→ **PROBLEM**
Set down each record below precisely, skipping the pictures.

*** DATA PROVIDED Section Begins ***

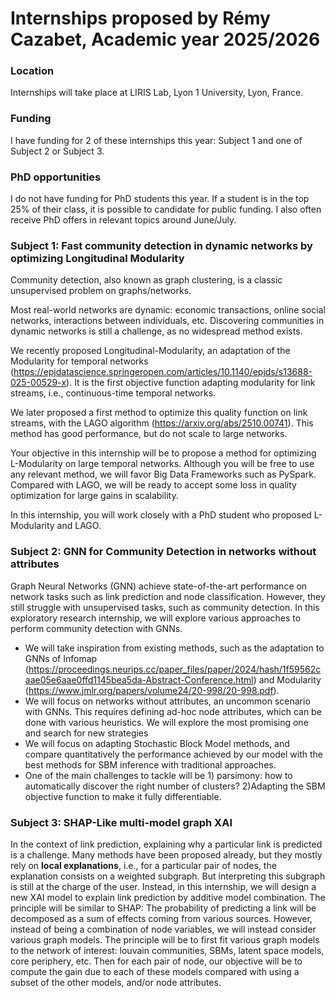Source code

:# Internships proposed by Rémy Cazabet, Academic year 2025/2026
### Location
Internships will take place at LIRIS Lab, Lyon 1 University, Lyon, France.

### Funding
I have funding for 2 of these internships this year: Subject 1 and one of Subject 2 or Subject 3.

### PhD opportunities
I do not have funding for PhD students this year. If a student is in the top 25% of their class, it is possible to candidate for public funding. I also often receive PhD offers in relevant topics around June/July.

### Subject 1: Fast community detection in dynamic networks by optimizing Longitudinal Modularity
Community detection, also known as graph clustering, is a classic unsupervised problem on graphs/networks. 

Most real-world networks are dynamic: economic transactions, online social networks, interactions between individuals, etc. Discovering communities in dynamic networks is still a challenge, as no widespread method exists.

We recently proposed Longitudinal-Modularity, an adaptation of the Modularity for temporal networks (https://epjdatascience.springeropen.com/articles/10.1140/epjds/s13688-025-00529-x). It is the first objective function adapting modularity for link streams, i.e., continuous-time temporal networks.

We later proposed a first method to optimize this quality function on link streams, with the LAGO algorithm (https://arxiv.org/abs/2510.00741). This method has good performance, but do not scale to large networks. 

Your objective in this internship will be to propose a method for optimizing L-Modularity on large temporal networks. Although you will be free to use any relevant method, we will favor Big Data Frameworks such as PySpark. Compared with LAGO, we will be ready to accept some loss in quality optimization for large gains in scalability.

In this internship, you will work closely with a PhD student who proposed L-Modularity and LAGO.

### Subject 2: GNN for Community Detection in networks without attributes
Graph Neural Networks (GNN) achieve state-of-the-art performance on network tasks such as link prediction and node classification. However, they still struggle with unsupervised tasks, such as community detection. In this exploratory research internship, we will explore various approaches to perform community detection with GNNs.
* We will take inspiration from existing methods, such as the adaptation to GNNs of Infomap (https://proceedings.neurips.cc/paper_files/paper/2024/hash/1f59562caae05e6aae0ffd1145bea5da-Abstract-Conference.html) and Modularity (https://www.jmlr.org/papers/volume24/20-998/20-998.pdf).
* We will focus on networks without attributes, an uncommon scenario with GNNs. This requires defining ad-hoc node attributes, which can be done with various heuristics. We will explore the most promising one and search for new strategies
* We will focus on adapting Stochastic Block Model methods, and compare quantitatively the performance achieved by our model with the best methods for SBM inference with traditional approaches.
* One of the main challenges to tackle will be 1) parsimony: how to automatically discover the right number of clusters? 2)Adapting the SBM objective function to make it fully differentiable.

### Subject 3: SHAP-Like multi-model graph XAI
In the context of link prediction, explaining why a particular link is predicted is a challenge. Many methods have been proposed already, but they mostly rely on **local explanations**, i.e., for a particular pair of nodes, the explanation consists on a weighted subgraph. But interpreting this subgraph is still at the charge of the user. Instead, in this internship, we will design a new XAI model to explain link prediction by additive model combination. The principle will be similar to SHAP: The probability of predicting a link will be decomposed as a sum of effects coming from various sources. However, instead of being a combination of node variables, we will instead consider various graph models. The principle will be to first fit various graph models to the network of interest: louvain communities, SBMs, latent space models, core periphery, etc. Then for each pair of node, our objective will be to compute the gain due to each of these models compared with using a subset of the other models, and/or node attributes.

*** DATA PROVIDED Section Ends ***

→ **ANSWER TO THIS TASK**
Source code

:# Internships proposed by Rémy Cazabet, Academic year 2025/2026
### Location
Internships will take place at LIRIS Lab, Lyon 1 University, Lyon, France.

### Funding
I have funding for 2 of these internships this year: Subject 1 and one of Subject 2 or Subject 3.

### PhD opportunities
I do not have funding for PhD students this year. If a student is in the top 25% of their class, it is possible to candidate for public funding. I also often receive PhD offers in relevant topics around June/July.

### Subject 1: Fast community detection in dynamic networks by optimizing Longitudinal Modularity
Community detection, also known as graph clustering, is a classic unsupervised problem on graphs/networks. 

Most real-world networks are dynamic: economic transactions, online social networks, interactions between individuals, etc. Discovering communities in dynamic networks is still a challenge, as no widespread method exists.

We recently proposed Longitudinal-Modularity, an adaptation of the Modularity for temporal networks (https://epjdatascience.springeropen.com/articles/10.1140/epjds/s13688-025-00529-x). It is the first objective function adapting modularity for link streams, i.e., continuous-time temporal networks.

We later proposed a first method to optimize this quality function on link streams, with the LAGO algorithm (https://arxiv.org/abs/2510.00741). This method has good performance, but do not scale to large networks. 

Your objective in this internship will be to propose a method for optimizing L-Modularity on large temporal networks. Although you will be free to use any relevant method, we will favor Big Data Frameworks such as PySpark. Compared with LAGO, we will be ready to accept some loss in quality optimization for large gains in scalability.

In this internship, you will work closely with a PhD student who proposed L-Modularity and LAGO.

### Subject 2: GNN for Community Detection in networks without attributes
Graph Neural Networks (GNN) achieve state-of-the-art performance on network tasks such as link prediction and node classification. However, they still struggle with unsupervised tasks, such as community detection. In this exploratory research internship, we will explore various approaches to perform community detection with GNNs.
* We will take inspiration from existing methods, such as the adaptation to GNNs of Infomap (https://proceedings.neurips.cc/paper_files/paper/2024/hash/1f59562caae05e6aae0ffd1145bea5da-Abstract-Conference.html) and Modularity (https://www.jmlr.org/papers/volume24/20-998/20-998.pdf).
* We will focus on networks without attributes, an uncommon scenario with GNNs. This requires defining ad-hoc node attributes, which can be done with various heuristics. We will explore the most promising one and search for new strategies
* We will focus on adapting Stochastic Block Model methods, and compare quantitatively the performance achieved by our model with the best methods for SBM inference with traditional approaches.
* One of the main challenges to tackle will be 1) parsimony: how to automatically discover the right number of clusters? 2)Adapting the SBM objective function to make it fully differentiable.

### Subject 3: SHAP-Like multi-model graph XAI
In the context of link prediction, explaining why a particular link is predicted is a challenge. Many methods have been proposed already, but they mostly rely on **local explanations**, i.e., for a particular pair of nodes, the explanation consists on a weighted subgraph. But interpreting this subgraph is still at the charge of the user. Instead, in this internship, we will design a new XAI model to explain link prediction by additive model combination. The principle will be similar to SHAP: The probability of predicting a link will be decomposed as a sum of effects coming from various sources. However, instead of being a combination of node variables, we will instead consider various graph models. The principle will be to first fit various graph models to the network of interest: louvain communities, SBMs, latent space models, core periphery, etc. Then for each pair of node, our objective will be to compute the gain due to each of these models compared with using a subset of the other models, and/or node attributes.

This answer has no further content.